Fracture healing is a dynamic and complex disease state and the normal healing time is usually less than 4 months [1, 2]. Delayed fracture healing (DFH) is defined as a fracture that has not reached the mark of complete fracture healing within the time required for normal healing [3]. DFH is a common complication in fracture patients after surgery. It seriously affects the patient’s quality of life and can even lead to disability [4]. Survey data show that delayed fracture healing occurs in approximately 5–10% of fracture patients [5]. Therefore, the search for an effective diagnostic marker that can differentiate between DFH and NFH can help in the early detection and diagnosis of DFH and the timely adjustment of clinical treatment protocols.

MicroRNA (miRNA) is a class of non-coding, single-stranded RNA molecules of approximately 22 nucleotides in length [6,7,8,9]. It has been shown to be closely associated with bone development and formation [10,11,12,13]. Furthermore, it has been demonstrated that miRNAs are capable of regulating the fracture healing process by affecting the physiological activities of osteoblasts and osteoclasts (e.g. differentiation, proliferation, etc.) through various mechanisms [14]. Xin et al. found that miR-214 can regulate fracture healing by inhibiting the SOX4 signaling pathway [15]. Mizuno et al. also identified the ability of miR-125b to regulate the differentiation functions of osteoblasts through downstream target genes. Therefore, it can be concluded that miRNAs have the potential to serve as serum markers for the prediction of DFH.

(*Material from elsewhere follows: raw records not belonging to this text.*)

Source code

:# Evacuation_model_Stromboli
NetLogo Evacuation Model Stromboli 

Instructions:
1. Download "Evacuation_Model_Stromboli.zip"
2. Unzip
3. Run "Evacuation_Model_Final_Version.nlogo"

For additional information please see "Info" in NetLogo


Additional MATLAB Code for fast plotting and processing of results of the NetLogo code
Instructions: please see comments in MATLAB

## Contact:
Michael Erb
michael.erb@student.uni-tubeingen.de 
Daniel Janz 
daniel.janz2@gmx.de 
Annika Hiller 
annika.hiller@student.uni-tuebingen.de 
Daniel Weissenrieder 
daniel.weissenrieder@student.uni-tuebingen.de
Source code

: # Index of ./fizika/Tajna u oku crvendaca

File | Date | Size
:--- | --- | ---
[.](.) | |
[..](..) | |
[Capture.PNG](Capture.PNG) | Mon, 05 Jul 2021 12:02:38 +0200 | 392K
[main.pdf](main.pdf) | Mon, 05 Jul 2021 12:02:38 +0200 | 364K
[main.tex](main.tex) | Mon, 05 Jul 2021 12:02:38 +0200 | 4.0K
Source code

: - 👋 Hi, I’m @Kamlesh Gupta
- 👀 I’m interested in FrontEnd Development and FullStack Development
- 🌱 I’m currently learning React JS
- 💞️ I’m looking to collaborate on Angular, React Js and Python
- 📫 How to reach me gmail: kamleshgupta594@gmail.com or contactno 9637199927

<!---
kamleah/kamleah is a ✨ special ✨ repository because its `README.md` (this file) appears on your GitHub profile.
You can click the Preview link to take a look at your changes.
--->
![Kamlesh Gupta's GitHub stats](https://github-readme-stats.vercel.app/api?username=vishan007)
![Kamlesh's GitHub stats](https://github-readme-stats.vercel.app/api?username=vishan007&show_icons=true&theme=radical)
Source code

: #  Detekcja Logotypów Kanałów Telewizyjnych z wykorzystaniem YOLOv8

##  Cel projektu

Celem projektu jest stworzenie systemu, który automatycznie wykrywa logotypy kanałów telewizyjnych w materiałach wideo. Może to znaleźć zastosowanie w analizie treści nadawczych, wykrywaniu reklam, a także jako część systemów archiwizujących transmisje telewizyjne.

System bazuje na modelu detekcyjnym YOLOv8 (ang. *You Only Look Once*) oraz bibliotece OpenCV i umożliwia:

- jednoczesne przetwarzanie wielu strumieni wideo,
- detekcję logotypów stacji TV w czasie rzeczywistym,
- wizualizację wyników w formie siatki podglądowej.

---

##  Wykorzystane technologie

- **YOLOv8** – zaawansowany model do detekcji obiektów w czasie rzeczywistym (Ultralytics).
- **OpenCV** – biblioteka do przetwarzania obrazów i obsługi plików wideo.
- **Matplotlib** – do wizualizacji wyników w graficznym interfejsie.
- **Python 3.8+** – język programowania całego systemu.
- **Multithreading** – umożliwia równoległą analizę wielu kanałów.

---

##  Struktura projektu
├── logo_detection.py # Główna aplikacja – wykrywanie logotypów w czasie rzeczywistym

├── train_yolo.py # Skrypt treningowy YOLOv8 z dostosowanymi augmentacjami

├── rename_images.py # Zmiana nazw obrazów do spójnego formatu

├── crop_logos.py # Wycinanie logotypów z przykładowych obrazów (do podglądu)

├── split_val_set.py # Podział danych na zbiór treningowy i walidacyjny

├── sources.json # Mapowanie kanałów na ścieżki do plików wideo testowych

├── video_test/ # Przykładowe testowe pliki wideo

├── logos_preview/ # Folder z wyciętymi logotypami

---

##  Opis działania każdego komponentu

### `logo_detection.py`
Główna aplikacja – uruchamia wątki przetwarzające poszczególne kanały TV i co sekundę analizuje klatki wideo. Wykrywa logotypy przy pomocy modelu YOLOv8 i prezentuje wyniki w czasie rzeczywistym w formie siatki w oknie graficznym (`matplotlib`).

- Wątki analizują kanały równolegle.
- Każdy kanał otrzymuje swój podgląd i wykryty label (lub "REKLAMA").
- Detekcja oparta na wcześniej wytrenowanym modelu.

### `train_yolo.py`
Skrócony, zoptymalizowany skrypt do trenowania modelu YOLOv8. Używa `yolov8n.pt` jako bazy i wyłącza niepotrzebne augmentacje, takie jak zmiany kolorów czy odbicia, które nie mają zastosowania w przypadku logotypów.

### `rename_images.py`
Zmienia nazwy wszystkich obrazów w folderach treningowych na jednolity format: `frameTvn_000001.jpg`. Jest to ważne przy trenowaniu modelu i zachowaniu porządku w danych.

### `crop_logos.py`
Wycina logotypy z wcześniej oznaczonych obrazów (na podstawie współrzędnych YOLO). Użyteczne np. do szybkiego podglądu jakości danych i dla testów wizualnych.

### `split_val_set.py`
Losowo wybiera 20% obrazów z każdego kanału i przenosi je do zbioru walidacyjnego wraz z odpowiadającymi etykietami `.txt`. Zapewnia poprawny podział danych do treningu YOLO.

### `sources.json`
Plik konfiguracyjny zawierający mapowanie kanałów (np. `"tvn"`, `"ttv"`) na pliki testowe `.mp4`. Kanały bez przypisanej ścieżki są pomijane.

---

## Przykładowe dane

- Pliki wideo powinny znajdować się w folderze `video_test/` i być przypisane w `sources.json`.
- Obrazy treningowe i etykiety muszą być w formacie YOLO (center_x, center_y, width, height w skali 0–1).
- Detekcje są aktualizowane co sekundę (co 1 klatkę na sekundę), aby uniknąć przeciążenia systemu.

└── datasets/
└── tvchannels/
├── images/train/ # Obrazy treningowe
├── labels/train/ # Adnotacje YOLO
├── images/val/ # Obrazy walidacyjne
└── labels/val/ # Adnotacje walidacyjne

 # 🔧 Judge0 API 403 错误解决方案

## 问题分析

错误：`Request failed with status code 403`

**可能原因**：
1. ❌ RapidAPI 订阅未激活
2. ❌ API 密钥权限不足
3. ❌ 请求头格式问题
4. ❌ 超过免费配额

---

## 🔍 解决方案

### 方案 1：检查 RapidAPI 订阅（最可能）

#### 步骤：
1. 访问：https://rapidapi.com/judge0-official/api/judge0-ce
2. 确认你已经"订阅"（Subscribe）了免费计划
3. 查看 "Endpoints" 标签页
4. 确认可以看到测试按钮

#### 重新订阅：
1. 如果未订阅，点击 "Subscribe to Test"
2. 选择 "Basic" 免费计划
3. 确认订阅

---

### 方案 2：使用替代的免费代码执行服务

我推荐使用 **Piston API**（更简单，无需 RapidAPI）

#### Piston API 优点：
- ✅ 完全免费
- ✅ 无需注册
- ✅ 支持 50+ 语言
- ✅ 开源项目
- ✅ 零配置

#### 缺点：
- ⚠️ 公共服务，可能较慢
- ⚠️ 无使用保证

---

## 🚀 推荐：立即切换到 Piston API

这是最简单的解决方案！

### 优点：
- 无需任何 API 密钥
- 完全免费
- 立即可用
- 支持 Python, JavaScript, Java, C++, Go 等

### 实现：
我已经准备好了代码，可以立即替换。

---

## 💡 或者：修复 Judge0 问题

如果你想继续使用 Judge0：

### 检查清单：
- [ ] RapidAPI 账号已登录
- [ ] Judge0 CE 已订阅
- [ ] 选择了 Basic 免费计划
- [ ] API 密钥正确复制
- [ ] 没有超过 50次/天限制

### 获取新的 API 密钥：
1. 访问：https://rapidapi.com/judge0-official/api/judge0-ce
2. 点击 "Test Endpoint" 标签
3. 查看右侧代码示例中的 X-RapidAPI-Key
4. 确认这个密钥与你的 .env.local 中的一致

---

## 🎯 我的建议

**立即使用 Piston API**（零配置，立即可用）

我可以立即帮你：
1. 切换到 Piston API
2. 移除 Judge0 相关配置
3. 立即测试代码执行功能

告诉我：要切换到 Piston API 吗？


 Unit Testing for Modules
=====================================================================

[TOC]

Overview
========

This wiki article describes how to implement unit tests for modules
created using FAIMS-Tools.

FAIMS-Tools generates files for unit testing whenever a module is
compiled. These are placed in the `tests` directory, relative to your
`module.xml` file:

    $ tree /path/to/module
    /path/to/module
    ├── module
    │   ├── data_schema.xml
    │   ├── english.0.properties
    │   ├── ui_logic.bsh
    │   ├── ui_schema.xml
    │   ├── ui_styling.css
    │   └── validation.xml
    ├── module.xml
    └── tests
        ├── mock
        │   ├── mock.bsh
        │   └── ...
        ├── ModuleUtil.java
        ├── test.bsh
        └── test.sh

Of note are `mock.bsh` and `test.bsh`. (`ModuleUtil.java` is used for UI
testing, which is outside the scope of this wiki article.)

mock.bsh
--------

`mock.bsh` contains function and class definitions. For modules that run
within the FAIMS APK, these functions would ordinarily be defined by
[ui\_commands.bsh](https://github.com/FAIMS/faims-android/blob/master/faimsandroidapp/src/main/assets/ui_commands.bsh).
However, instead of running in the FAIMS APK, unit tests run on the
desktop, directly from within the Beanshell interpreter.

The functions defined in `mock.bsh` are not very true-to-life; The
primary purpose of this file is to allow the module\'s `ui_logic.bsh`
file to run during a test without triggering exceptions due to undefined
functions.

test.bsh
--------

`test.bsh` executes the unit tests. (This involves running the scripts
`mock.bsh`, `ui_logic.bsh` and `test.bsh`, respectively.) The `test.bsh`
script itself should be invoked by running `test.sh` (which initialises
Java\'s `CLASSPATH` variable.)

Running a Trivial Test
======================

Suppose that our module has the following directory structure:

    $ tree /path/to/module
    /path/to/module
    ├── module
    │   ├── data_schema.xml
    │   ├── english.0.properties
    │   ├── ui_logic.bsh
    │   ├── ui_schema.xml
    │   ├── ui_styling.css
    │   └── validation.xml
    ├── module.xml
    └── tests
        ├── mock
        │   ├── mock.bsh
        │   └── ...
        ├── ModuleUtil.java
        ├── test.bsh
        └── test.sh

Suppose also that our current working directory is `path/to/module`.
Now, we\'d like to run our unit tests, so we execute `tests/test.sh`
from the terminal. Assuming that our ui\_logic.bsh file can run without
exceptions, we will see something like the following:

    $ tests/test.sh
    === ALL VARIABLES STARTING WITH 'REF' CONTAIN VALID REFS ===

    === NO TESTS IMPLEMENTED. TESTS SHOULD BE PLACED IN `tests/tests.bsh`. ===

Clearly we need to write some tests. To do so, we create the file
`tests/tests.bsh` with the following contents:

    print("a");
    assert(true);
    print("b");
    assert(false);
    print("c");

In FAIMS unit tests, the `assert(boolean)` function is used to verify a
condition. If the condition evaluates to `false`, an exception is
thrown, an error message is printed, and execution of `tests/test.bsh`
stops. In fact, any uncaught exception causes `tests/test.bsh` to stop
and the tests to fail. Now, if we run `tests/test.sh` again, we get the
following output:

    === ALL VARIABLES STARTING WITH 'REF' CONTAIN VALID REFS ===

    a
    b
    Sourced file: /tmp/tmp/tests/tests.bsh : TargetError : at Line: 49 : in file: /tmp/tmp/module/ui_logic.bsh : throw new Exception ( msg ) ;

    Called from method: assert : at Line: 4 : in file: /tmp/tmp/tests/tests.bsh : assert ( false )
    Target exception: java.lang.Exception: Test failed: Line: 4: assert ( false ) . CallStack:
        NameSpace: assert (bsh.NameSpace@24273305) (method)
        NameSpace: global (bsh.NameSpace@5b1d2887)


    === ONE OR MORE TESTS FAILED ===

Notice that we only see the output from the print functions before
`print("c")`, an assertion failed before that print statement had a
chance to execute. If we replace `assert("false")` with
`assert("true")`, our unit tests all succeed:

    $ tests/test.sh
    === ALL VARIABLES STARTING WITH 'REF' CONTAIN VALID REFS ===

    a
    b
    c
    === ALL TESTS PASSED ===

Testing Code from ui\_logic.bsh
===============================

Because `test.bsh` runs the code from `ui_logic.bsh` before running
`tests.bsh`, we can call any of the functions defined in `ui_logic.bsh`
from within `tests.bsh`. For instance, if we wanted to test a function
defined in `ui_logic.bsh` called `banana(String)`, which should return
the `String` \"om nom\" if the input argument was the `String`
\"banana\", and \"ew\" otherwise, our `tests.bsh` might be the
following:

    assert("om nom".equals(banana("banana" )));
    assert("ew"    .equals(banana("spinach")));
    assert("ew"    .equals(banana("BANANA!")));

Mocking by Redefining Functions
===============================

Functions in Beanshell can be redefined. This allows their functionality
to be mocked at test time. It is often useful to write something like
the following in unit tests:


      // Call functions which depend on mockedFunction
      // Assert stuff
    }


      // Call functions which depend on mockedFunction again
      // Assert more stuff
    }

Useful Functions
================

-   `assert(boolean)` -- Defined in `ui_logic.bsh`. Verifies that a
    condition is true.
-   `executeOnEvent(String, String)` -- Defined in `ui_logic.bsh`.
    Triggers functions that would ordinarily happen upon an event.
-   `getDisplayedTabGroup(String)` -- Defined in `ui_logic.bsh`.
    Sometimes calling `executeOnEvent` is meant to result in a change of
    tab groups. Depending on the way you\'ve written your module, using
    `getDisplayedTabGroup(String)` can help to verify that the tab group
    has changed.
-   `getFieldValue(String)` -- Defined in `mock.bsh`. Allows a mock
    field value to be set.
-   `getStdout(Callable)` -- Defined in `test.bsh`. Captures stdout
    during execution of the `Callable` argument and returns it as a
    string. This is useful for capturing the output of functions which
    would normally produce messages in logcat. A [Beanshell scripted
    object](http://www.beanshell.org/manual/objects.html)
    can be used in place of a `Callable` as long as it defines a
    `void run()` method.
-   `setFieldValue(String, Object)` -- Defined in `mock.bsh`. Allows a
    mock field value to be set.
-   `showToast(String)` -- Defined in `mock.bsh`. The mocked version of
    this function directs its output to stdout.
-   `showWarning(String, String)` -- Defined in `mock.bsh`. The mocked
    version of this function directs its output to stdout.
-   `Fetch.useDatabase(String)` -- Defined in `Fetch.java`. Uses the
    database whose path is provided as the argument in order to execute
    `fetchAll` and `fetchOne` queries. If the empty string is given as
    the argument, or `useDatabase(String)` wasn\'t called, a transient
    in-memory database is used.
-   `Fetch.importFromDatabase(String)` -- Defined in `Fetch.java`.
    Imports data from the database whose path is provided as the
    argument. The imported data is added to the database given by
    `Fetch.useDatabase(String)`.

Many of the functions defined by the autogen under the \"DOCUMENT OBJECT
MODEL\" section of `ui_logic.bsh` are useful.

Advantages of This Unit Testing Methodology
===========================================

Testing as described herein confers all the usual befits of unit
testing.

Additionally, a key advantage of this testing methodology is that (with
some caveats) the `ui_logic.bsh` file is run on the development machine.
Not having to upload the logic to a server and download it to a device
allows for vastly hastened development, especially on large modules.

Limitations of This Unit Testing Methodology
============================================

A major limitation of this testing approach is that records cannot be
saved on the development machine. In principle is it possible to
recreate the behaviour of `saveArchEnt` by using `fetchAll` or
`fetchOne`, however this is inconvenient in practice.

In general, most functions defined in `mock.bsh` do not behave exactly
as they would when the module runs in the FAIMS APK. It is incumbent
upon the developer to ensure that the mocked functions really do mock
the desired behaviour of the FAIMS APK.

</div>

miR-654-3p plays a regulatory role in a variety of diseases [16]. Existing studies have demonstrated that miR-654-3p is aberrantly expressed in bone nonunion and osteogenesis imperfecta and plays an important role in the regulation of these two diseases [17]. However, the expression and regulatory mechanisms of miR-654-3p in delayed fracture healing are currently unclear. In this study, We examined miR-654-3p levels in patients with DFH and used bioinformatics to search for downstream target genes of miR-654-3p, in order to explore the potential regulatory mechanism of the miR-654-3p target gene signaling pathway on delayed fracture healing.

Materials and methods

Participants

The present study encompasses a cohort of 73 patients diagnosed with DFH and 75 patients with normal fracture healing (NFH) from January 2022 to November 2023 in Yidu Central Hospital of Weifang were included. The inclusion criteria were as follows: (a) fulfilment of the diagnostic criteria for fracture; (b) fulfilment of the criteria for delayed fracture healing: no obvious signs of healing for 4 consecutive months; (c) aged ≥ 18 years; (d) treated with internal fixation. Exclusion criteria: (a) accompanied by other parts of the trauma; (b) accompanied by metabolic bone disease, osteoarthritis and other bone disease patients. The clinical data of the two groups of patients were collected and the specific information is shown in Table 1.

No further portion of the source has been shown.